Where history lives: Inside one man’s mission to preserve Monroe County

Fort McCoy Public Affairs Office
Story by Scott Sturkol

Date: 04.14.2026
Posted: 04.14.2026 18:41
News ID: 562724
Local history organization recalls 1980 Cuban Refugee Program at Fort McCoy

As the United States prepares to celebrate its 250th birthday, there is a natural pull to look back — to reconsider the people, places and moments that shaped the nation.

In Monroe County, Wisconsin, that reflection carries a certain irony. The county bears the name of James Monroe, the nation’s fifth president, even though he never set foot in the region. Yet the story of Monroe County is not defined by its namesake, but by the generations of people who built lives there — and by one man who has spent more than two decades making sure those lives are remembered.

For more than 20 years, Jarrod Roll has served as director of the Monroe County Local History Room and Museum, a position that is at once highly visible and largely unseen.

Visitors know him as the person who can guide them through exhibits, answer obscure questions, or help trace a family lineage. But much of his work happens quietly — behind the scenes, in the steady, meticulous effort required to collect, preserve and interpret the story of an entire county.

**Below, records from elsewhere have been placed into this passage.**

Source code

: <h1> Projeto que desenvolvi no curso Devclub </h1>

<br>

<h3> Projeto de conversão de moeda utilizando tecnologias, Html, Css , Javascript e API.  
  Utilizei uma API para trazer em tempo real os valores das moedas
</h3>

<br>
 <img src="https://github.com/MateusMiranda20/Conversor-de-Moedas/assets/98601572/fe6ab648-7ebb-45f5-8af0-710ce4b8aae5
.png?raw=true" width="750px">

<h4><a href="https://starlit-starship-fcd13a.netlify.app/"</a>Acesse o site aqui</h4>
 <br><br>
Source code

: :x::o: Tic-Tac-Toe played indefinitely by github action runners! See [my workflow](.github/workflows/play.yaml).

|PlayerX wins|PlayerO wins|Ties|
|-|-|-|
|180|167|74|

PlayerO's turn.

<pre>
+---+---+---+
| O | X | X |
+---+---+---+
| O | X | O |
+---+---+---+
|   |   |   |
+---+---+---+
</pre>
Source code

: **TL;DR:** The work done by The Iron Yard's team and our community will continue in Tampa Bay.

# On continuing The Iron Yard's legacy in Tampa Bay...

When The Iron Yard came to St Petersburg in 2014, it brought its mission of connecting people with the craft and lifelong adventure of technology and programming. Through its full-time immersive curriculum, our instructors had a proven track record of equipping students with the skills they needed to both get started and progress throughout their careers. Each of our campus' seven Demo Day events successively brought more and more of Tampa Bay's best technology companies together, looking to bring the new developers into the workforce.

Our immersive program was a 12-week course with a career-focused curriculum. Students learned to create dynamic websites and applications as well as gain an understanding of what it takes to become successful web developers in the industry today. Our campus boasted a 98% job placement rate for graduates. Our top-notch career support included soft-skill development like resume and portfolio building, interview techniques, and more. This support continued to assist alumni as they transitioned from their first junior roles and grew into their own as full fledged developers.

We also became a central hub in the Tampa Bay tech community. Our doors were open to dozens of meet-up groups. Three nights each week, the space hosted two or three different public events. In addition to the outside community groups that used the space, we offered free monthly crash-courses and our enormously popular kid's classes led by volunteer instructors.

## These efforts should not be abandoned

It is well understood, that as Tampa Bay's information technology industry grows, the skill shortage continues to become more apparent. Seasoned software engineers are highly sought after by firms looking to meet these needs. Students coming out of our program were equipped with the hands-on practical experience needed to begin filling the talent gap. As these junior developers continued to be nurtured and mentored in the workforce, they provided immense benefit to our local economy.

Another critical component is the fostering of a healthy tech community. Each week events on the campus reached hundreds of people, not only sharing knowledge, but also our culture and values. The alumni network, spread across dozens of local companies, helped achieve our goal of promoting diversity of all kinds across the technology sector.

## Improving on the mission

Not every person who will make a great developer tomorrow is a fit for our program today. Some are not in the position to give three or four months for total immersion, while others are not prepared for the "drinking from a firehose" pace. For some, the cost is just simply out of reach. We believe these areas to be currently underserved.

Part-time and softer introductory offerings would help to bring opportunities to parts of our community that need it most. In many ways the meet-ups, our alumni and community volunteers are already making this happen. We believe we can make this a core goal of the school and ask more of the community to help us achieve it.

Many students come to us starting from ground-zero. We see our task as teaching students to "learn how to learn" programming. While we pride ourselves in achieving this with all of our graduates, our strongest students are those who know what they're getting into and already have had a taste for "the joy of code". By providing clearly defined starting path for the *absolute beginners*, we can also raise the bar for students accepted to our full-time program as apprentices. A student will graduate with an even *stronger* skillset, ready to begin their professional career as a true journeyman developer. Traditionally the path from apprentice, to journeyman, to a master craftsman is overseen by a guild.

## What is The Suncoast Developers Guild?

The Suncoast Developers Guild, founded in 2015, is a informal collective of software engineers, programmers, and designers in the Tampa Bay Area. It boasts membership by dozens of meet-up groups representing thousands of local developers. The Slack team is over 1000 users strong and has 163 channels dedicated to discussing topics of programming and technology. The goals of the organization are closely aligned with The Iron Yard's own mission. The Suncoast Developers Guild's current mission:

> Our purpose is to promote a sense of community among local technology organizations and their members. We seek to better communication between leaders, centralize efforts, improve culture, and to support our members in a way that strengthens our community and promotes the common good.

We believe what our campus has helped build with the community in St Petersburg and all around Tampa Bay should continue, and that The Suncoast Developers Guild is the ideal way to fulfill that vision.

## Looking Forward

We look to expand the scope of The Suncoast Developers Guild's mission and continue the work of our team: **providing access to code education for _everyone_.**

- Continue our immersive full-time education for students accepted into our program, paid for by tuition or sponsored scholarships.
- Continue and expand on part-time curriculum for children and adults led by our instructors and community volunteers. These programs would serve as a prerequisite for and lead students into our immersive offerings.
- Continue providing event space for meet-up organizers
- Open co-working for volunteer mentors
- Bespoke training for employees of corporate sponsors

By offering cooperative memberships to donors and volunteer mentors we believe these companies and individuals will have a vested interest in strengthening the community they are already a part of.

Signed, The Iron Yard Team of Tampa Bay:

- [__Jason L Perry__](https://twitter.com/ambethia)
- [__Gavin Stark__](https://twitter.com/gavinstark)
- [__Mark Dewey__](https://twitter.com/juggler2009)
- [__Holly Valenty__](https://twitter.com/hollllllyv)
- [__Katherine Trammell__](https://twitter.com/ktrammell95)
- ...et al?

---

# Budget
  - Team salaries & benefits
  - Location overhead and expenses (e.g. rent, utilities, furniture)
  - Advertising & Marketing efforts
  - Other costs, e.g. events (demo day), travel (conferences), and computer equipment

Roll is quick to correct a common assumption about what he does.

“When I applied, it was for county historian,” he said. “But I’m not a county historian… I’m a manager of a museum and archives.”

It is a distinction that says as much about the evolution of the job as it does about Roll himself. The position was created in 1976, during the surge of patriotic energy surrounding the nation’s bicentennial. Across the country, communities rediscovered an interest in local and family history. In Monroe County, that interest took hold in a particularly lasting way.

A bicentennial committee formed to organize celebrations quickly realized that the enthusiasm they were seeing — people digging into genealogy, asking questions about their communities, wanting to preserve artifacts — should not be temporary. They approached county leaders with an idea: create a permanent space and a paid position dedicated to safeguarding Monroe County’s history.

The county agreed, funding both a facility and a role that would anchor that mission for decades to come.

Looking back now, as the country approaches its 250th anniversary, the symmetry is hard to miss. The same spirit that led to the creation of Roll’s position — an awareness that history matters, and that it must be actively preserved — remains just as relevant.

Roll often reflects on that origin story, not as a historical footnote, but as a responsibility.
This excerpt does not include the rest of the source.